We'll have three talks at this meetup!

(1) Dave Briccetti will show how Processing can be used with Scala for graphics.

(2) Charles Ruhland and Thomas Kim will describe how they use Shapeless.

(3) Seth Tisue, a fixture in Scala world and recently a Bay Area local we snatched from Boston, gives his first talk at SF Scala, Tools for Taming Tangled Code!


(1) Dave will show stunning Processing graphics you can code up and will also show how you can use it to learn Scala.

(2) Play-Formless is a small library for Play Framework that automatically generates type-safe Form Mappings for case classes. We use Shapeless’s LabelledGeneric representation to abstract over the structure of a case class; and Shapeless record types to specify mappings in a type-checked way. Some additional features such as type-driven default field mappings, the use of refinement types, and type-safe named parameters will be demonstrated. More broadly, we want to show how Shapeless can be a practical tool in real-world applications.

Charles is a software engineer at Iterable, focusing on scaling their backend architecture with Elasticsearch, RabbitMQ, and Postgres. Previously he worked at Mesosphere on Cosmos, the open-source package management API for DC/OS. He became hooked on functional programming while getting his Bachelor's in CS at CMU, and has been an enthusiastic Scala user for the last six years.

Tom is a senior engineer at Iterable where he focuses on data engineering with Elasticsearch. He's a long-time Scala and FP enthusiast. He was previously at Workday and Salesforce. He's lived in San Francisco since 2001. Being a bandwagon Warriors fan makes his wife laugh.

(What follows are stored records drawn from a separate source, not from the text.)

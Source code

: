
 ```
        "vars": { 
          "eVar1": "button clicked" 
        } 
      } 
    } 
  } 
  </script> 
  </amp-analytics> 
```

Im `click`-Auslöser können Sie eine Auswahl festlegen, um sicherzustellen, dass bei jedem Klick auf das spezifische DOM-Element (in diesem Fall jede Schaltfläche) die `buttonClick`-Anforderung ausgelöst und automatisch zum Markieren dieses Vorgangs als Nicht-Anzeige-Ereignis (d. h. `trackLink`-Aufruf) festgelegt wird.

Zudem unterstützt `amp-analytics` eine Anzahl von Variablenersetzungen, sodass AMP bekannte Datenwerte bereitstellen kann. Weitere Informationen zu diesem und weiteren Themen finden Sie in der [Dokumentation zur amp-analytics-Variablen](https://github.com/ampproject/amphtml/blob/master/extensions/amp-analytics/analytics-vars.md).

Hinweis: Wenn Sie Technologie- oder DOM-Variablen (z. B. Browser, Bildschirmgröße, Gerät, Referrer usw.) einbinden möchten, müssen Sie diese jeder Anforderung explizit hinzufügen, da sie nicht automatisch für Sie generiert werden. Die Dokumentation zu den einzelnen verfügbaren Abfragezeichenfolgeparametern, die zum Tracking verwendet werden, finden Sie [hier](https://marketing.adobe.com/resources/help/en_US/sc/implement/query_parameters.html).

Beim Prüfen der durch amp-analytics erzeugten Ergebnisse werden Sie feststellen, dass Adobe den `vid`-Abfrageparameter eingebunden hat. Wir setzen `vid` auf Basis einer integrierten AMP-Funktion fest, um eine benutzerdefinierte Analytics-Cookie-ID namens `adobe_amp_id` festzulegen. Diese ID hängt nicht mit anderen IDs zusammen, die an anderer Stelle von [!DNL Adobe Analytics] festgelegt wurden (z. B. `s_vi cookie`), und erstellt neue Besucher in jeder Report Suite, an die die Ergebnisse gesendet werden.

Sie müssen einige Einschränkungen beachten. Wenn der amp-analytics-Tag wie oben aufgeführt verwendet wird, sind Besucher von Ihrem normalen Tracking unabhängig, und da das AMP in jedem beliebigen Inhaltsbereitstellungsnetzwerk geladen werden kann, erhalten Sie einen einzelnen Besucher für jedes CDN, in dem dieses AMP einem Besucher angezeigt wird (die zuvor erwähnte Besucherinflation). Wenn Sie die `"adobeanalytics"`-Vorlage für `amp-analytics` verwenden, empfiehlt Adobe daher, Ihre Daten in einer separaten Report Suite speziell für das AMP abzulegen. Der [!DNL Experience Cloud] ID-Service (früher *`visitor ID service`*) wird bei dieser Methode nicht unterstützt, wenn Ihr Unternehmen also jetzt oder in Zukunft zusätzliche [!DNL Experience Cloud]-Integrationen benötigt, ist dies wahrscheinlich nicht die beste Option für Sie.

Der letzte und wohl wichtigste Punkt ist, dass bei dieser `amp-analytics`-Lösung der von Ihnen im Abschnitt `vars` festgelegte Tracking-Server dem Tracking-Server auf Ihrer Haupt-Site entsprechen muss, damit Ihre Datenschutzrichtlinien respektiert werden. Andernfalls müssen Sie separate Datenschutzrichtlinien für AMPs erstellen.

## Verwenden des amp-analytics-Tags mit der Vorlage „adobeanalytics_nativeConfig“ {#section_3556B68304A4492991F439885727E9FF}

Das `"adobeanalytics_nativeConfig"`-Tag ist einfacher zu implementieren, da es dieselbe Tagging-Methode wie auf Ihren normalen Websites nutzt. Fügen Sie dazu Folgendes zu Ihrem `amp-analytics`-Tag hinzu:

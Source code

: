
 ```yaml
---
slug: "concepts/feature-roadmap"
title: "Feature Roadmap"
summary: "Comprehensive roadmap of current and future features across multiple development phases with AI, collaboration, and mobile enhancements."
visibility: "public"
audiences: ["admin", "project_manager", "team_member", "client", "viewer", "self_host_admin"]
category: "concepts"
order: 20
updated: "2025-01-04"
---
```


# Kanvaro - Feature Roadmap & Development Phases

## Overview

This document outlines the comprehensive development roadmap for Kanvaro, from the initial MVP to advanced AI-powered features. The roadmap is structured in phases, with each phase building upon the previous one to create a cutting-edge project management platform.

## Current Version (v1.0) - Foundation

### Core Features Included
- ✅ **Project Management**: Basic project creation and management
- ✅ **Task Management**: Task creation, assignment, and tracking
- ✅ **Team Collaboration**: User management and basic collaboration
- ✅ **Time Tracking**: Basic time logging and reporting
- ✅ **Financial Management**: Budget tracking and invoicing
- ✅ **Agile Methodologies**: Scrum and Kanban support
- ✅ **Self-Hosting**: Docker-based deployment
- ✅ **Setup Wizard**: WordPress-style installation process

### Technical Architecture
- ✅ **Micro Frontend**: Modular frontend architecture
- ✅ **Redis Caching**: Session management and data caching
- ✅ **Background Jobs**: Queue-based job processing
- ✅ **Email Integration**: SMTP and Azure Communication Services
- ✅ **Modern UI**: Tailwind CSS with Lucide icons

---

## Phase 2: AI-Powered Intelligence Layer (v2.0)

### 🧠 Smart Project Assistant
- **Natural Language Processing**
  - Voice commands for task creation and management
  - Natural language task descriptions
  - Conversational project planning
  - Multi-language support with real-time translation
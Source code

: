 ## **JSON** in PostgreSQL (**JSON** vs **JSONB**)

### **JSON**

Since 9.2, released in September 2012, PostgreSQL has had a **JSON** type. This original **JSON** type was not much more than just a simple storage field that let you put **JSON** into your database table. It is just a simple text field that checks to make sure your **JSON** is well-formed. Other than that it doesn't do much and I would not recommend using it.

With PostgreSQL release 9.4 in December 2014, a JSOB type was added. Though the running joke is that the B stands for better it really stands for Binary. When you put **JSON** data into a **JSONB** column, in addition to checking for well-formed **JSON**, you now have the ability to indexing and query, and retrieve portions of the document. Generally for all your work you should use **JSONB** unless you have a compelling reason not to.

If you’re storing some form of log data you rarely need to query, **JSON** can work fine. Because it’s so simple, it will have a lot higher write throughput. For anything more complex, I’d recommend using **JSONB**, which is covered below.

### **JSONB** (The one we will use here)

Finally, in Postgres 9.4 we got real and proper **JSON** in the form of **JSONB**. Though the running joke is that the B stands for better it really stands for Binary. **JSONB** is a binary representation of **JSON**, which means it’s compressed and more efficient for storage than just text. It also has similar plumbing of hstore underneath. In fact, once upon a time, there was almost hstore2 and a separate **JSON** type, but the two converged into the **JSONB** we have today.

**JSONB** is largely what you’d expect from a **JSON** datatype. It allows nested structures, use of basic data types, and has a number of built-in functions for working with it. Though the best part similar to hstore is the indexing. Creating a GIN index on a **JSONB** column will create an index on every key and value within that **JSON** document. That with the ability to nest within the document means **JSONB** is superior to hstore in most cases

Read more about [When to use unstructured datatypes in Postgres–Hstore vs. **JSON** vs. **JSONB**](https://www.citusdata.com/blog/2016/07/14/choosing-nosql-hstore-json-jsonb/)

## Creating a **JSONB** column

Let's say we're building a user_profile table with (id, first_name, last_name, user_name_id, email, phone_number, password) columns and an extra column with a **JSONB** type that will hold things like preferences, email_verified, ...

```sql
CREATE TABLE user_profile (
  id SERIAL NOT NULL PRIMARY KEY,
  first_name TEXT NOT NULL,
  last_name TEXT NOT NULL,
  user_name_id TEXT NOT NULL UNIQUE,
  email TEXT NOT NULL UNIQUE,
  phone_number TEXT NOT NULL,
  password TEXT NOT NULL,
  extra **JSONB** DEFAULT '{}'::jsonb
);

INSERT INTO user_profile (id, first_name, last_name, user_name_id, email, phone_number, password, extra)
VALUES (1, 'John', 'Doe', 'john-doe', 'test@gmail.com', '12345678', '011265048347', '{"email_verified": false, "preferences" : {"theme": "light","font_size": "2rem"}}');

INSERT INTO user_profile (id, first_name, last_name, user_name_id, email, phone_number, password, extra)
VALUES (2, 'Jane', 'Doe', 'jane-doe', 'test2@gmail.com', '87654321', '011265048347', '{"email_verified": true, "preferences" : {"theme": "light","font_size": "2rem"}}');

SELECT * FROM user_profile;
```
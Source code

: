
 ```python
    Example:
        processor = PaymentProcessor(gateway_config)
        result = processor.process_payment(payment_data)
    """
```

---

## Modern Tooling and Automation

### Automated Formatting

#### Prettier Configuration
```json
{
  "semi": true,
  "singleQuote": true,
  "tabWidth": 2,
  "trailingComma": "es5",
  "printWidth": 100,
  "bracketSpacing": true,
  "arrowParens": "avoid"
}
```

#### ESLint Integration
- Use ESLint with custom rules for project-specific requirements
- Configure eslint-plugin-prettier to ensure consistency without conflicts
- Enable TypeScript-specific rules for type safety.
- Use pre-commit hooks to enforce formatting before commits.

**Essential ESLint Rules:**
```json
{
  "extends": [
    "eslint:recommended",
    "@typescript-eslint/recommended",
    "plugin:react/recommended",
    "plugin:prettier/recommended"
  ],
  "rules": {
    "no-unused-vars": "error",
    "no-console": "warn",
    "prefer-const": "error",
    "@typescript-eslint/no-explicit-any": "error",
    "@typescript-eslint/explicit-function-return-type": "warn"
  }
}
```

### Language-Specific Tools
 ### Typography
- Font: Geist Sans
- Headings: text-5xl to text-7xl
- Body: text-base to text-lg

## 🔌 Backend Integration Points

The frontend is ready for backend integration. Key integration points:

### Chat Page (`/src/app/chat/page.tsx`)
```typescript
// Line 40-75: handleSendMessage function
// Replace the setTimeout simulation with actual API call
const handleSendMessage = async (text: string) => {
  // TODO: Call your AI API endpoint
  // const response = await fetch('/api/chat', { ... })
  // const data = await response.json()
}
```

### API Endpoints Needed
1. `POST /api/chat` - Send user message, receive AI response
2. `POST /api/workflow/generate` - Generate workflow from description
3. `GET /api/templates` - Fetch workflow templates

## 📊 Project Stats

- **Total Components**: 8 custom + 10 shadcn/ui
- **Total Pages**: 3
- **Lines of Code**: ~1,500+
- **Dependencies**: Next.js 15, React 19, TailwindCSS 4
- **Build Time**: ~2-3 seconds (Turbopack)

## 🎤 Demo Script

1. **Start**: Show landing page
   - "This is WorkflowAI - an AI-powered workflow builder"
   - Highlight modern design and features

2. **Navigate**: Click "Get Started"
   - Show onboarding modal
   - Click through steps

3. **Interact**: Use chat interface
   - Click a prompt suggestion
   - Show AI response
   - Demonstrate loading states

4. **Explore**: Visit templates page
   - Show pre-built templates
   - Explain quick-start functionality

(3) Clean code isn't only well-formatted, it's also well-structured. What is structure? Let's consider one kind of structure: internal dependency structure. "Internal" because this isn't about what libraries you used, it's about what parts of your own code depend on what other parts. If code is poorly structured in this way, then the code is hard to understand, hard to maintain, and hard to break into independent modules or services. Plus, you'll have very long incremental compile times if everything depends, directly or indirectly, on everything else.

How can we avoid this kind of mess, or clean it up after the mess has been made? Tooling can provide automated assistance. I'll give you a tour of tools that can help, including Classycle, Acyclic, and IntelliJ's Dependencies Analysis.

And, I'll show you a tool I helped build at Lightbend. It's called Sculpt and we recently open-sourced it. It leverages the Scala compiler to provide insight into dependency structure as the compiler itself sees it.

I also hope to hear from the audience about tools like this that I don't know about!

Seth Tisue has a been a member of the Scala team at Lightbend since 2015. He's been active in the Scala community since 2008. Before joining Lightbend, he was using Scala to build the compiler and other tooling for NetLogo, a programming language for students, teachers, and scientists. At Lightbend, Seth has focused on the build and testing infrastructure around Scala. His interests are compilers and interpreters, functional programming, and open-source software.